*** Raw data Section Begins ***

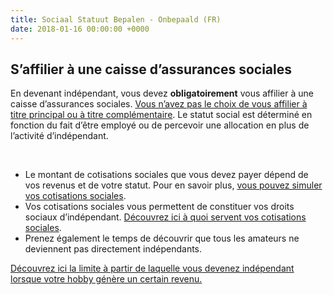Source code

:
 ```yaml
---
title: Sociaal Statuut Bepalen - Onbepaald (FR)
date: 2018-01-16 00:00:00 +0000
---
```

## S’affilier à une caisse d’assurances sociales

En devenant indépendant, vous devez **obligatoirement** vous affilier à une caisse d’assurances sociales. [Vous n’avez pas le choix de vous affilier à titre principal ou à titre complémentaire](https://www.xerius.be/fr/independants/demarrez-votre-entreprise/activite-principale-ou-complementaire). Le statut social est déterminé en fonction du fait d’être employé ou de percevoir une allocation en plus de l’activité d’indépendant.

 

* Le montant de cotisations sociales que vous devez      payer dépend de vos revenus et de votre statut. Pour en savoir plus, [vous pouvez simuler vos cotisations sociales](https://www.xerius.be/fr/independants/assurances-sociales/calculez-cotisations-sociales).
* Vos cotisations sociales vous permettent de      constituer vos droits sociaux d’indépendant. [Découvrez ici à quoi servent vos cotisations      sociales](http://blog.xerius.be/independants/a-quoi-servent-vos-cotisations-sociales).
* Prenez également le temps de découvrir que tous      les amateurs ne deviennent pas directement indépendants.

[Découvrez ici la limite à partir de laquelle vous devenez indépendant lorsque votre hobby génère un certain revenu.](https://www.xerius.be/blog/bijverdienen-met-je-hobby-wanneer-ben-je-zelfstandige)
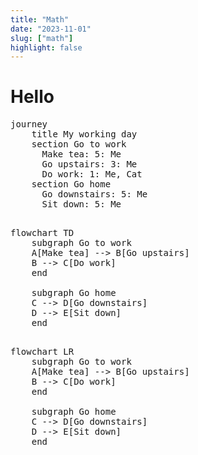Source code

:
 ```yaml
---
title: "Math"
date: "2023-11-01"
slug: ["math"]
highlight: false
---
```

# Hello
<pre className="mermaid">
journey
    title My working day
    section Go to work
      Make tea: 5: Me
      Go upstairs: 3: Me
      Do work: 1: Me, Cat
    section Go home
      Go downstairs: 5: Me
      Sit down: 5: Me
</pre>
<pre className="mermaid">

flowchart TD
    subgraph Go to work
    A[Make tea] --> B[Go upstairs]
    B --> C[Do work]
    end

    subgraph Go home
    C --> D[Go downstairs]
    D --> E[Sit down]
    end
</pre>

<pre className="mermaid">

flowchart LR
    subgraph Go to work
    A[Make tea] --> B[Go upstairs]
    B --> C[Do work]
    end

    subgraph Go home
    C --> D[Go downstairs]
    D --> E[Sit down]
    end
</pre>
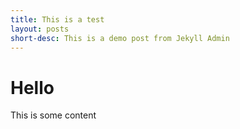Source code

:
 ```yaml
---
title: This is a test
layout: posts
short-desc: This is a demo post from Jekyll Admin
---
```


# Hello

This is some content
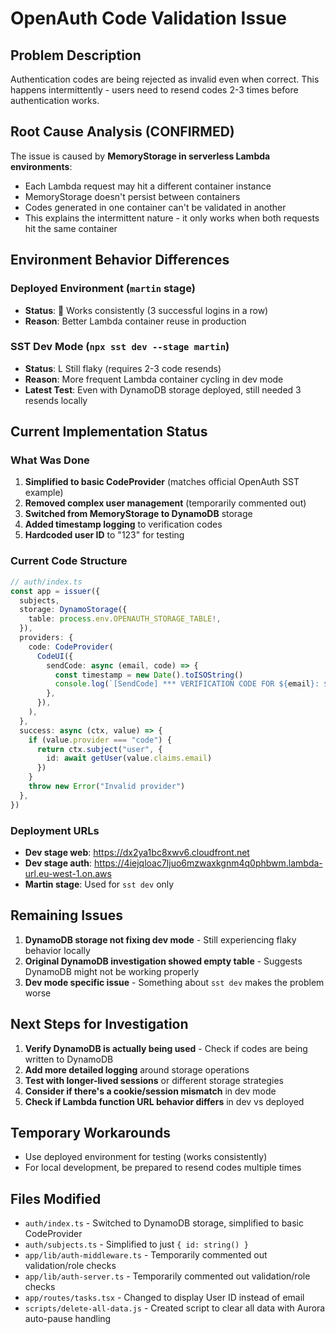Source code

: # OpenAuth Code Validation Issue

## Problem Description
Authentication codes are being rejected as invalid even when correct. This happens intermittently - users need to resend codes 2-3 times before authentication works.

## Root Cause Analysis (CONFIRMED)
The issue is caused by **MemoryStorage in serverless Lambda environments**:
- Each Lambda request may hit a different container instance
- MemoryStorage doesn't persist between containers
- Codes generated in one container can't be validated in another
- This explains the intermittent nature - it only works when both requests hit the same container

## Environment Behavior Differences

### Deployed Environment (`martin` stage)
- **Status**:  Works consistently (3 successful logins in a row)
- **Reason**: Better Lambda container reuse in production

### SST Dev Mode (`npx sst dev --stage martin`)
- **Status**: L Still flaky (requires 2-3 code resends)
- **Reason**: More frequent Lambda container cycling in dev mode
- **Latest Test**: Even with DynamoDB storage deployed, still needed 3 resends locally

## Current Implementation Status

### What Was Done
1. **Simplified to basic CodeProvider** (matches official OpenAuth SST example)
2. **Removed complex user management** (temporarily commented out)
3. **Switched from MemoryStorage to DynamoDB** storage
4. **Added timestamp logging** to verification codes
5. **Hardcoded user ID** to "123" for testing

### Current Code Structure
```typescript
// auth/index.ts
const app = issuer({
  subjects,
  storage: DynamoStorage({
    table: process.env.OPENAUTH_STORAGE_TABLE!,
  }),
  providers: {
    code: CodeProvider(
      CodeUI({
        sendCode: async (email, code) => {
          const timestamp = new Date().toISOString()
          console.log(`[SendCode] *** VERIFICATION CODE FOR ${email}: ${code} *** at ${timestamp}`)
        },
      }),
    ),
  },
  success: async (ctx, value) => {
    if (value.provider === "code") {
      return ctx.subject("user", {
        id: await getUser(value.claims.email)
      })
    }
    throw new Error("Invalid provider")
  },
})
```

### Deployment URLs
- **Dev stage web**: https://dx2ya1bc8xwv6.cloudfront.net
- **Dev stage auth**: https://4iejqloac7ljuo6mzwaxkgnm4q0phbwm.lambda-url.eu-west-1.on.aws
- **Martin stage**: Used for `sst dev` only

## Remaining Issues
1. **DynamoDB storage not fixing dev mode** - Still experiencing flaky behavior locally
2. **Original DynamoDB investigation showed empty table** - Suggests DynamoDB might not be working properly
3. **Dev mode specific issue** - Something about `sst dev` makes the problem worse

## Next Steps for Investigation
1. **Verify DynamoDB is actually being used** - Check if codes are being written to DynamoDB
2. **Add more detailed logging** around storage operations
3. **Test with longer-lived sessions** or different storage strategies
4. **Consider if there's a cookie/session mismatch** in dev mode
5. **Check if Lambda function URL behavior differs** in dev vs deployed

## Temporary Workarounds
- Use deployed environment for testing (works consistently)
- For local development, be prepared to resend codes multiple times

## Files Modified
- `auth/index.ts` - Switched to DynamoDB storage, simplified to basic CodeProvider
- `auth/subjects.ts` - Simplified to just `{ id: string() }`
- `app/lib/auth-middleware.ts` - Temporarily commented out validation/role checks
- `app/lib/auth-server.ts` - Temporarily commented out validation/role checks
- `app/routes/tasks.tsx` - Changed to display User ID instead of email
- `scripts/delete-all-data.js` - Created script to clear all data with Aurora auto-pause handling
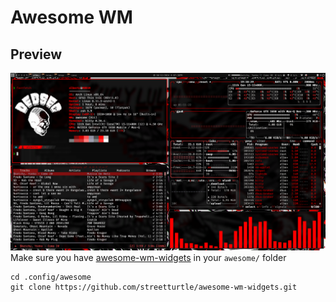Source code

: # Awesome WM 
## Preview
![screenshot](./screenshot.png)
Make sure you have [awesome-wm-widgets](https://github.com/streetturtle/awesome-wm-widgets.git) in your `awesome/` folder
```
cd .config/awesome
git clone https://github.com/streetturtle/awesome-wm-widgets.git
```
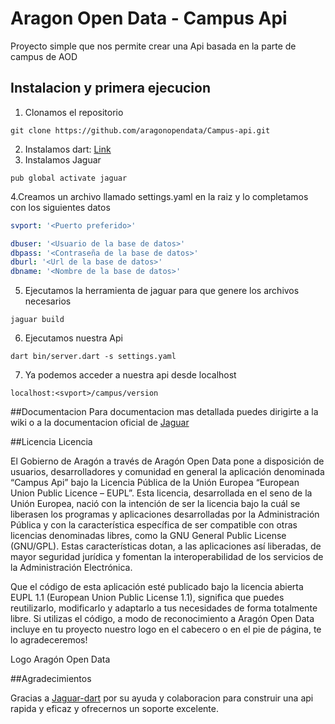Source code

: # Aragon Open Data - Campus Api

Proyecto simple que nos permite crear una Api basada en la parte de campus de AOD

## Instalacion y primera ejecucion
1. Clonamos el repositorio 
```
git clone https://github.com/aragonopendata/Campus-api.git
```

2. Instalamos dart: [Link](https://www.dartlang.org/install)
3. Instalamos Jaguar
```
pub global activate jaguar
```
4.Creamos un archivo llamado settings.yaml en la raiz y lo completamos con los siguientes datos
```yaml
svport: '<Puerto preferido>'

dbuser: '<Usuario de la base de datos>'
dbpass: '<Contraseña de la base de datos>'
dburl: '<Url de la base de datos>'
dbname: '<Nombre de la base de datos>'
```
5. Ejecutamos la herramienta de jaguar para que genere los archivos necesarios
```
jaguar build
```
6. Ejecutamos nuestra Api 
```
dart bin/server.dart -s settings.yaml
```
7. Ya podemos acceder a nuestra api desde localhost
```
localhost:<svport>/campus/version
```

##Documentacion
Para documentacion mas detallada puedes dirigirte a la wiki o a la documentacion oficial de [Jaguar](https://jaguar-dart.github.io/)

##Licencia
Licencia

El Gobierno de Aragón a través de Aragón Open Data pone a disposición de usuarios, desarrolladores y comunidad en general la aplicación denominada “Campus Api” bajo la Licencia Pública de la Unión Europea “European Union Public Licence – EUPL”. Esta licencia, desarrollada en el seno de la Unión Europea, nació con la intención de ser la licencia bajo la cuál se liberasen los programas y aplicaciones desarrolladas por la Administración Pública y con la característica específica de ser compatible con otras licencias denominadas libres, como la GNU General Public License (GNU/GPL). Estas características dotan, a las aplicaciones así liberadas, de mayor seguridad jurídica y fomentan la interoperabilidad de los servicios de la Administración Electrónica.

Que el código de esta aplicación esté publicado bajo la licencia abierta EUPL 1.1 (European Union Public License 1.1), significa que puedes reutilizarlo, modificarlo y adaptarlo a tus necesidades de forma totalmente libre. Si utilizas el código, a modo de reconocimiento a Aragón Open Data incluye en tu proyecto nuestro logo en el cabecero o en el pie de página, te lo agradeceremos!

Logo Aragón Open Data

##Agradecimientos

Gracias a [Jaguar-dart](https://github.com/Jaguar-dart) por su ayuda y colaboracion para construir una api rapida y eficaz y ofrecernos un soporte excelente.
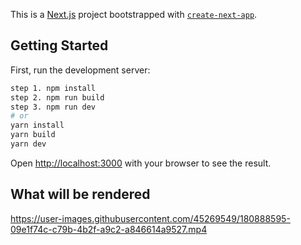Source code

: This is a [Next.js](https://nextjs.org/) project bootstrapped with [`create-next-app`](https://github.com/vercel/next.js/tree/canary/packages/create-next-app).

## Getting Started

First, run the development server:

```bash
step 1. npm install
step 2. npm run build
step 3. npm run dev
# or
yarn install
yarn build
yarn dev
```

Open [http://localhost:3000](http://localhost:3000) with your browser to see the result.

## What will be rendered



https://user-images.githubusercontent.com/45269549/180888595-09e1f74c-c79b-4b2f-a9c2-a846614a9527.mp4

*** Raw data Section Ends ***

### Instructions for the task
Count each line above with "your"; write only the number.

### Result of the exercise
2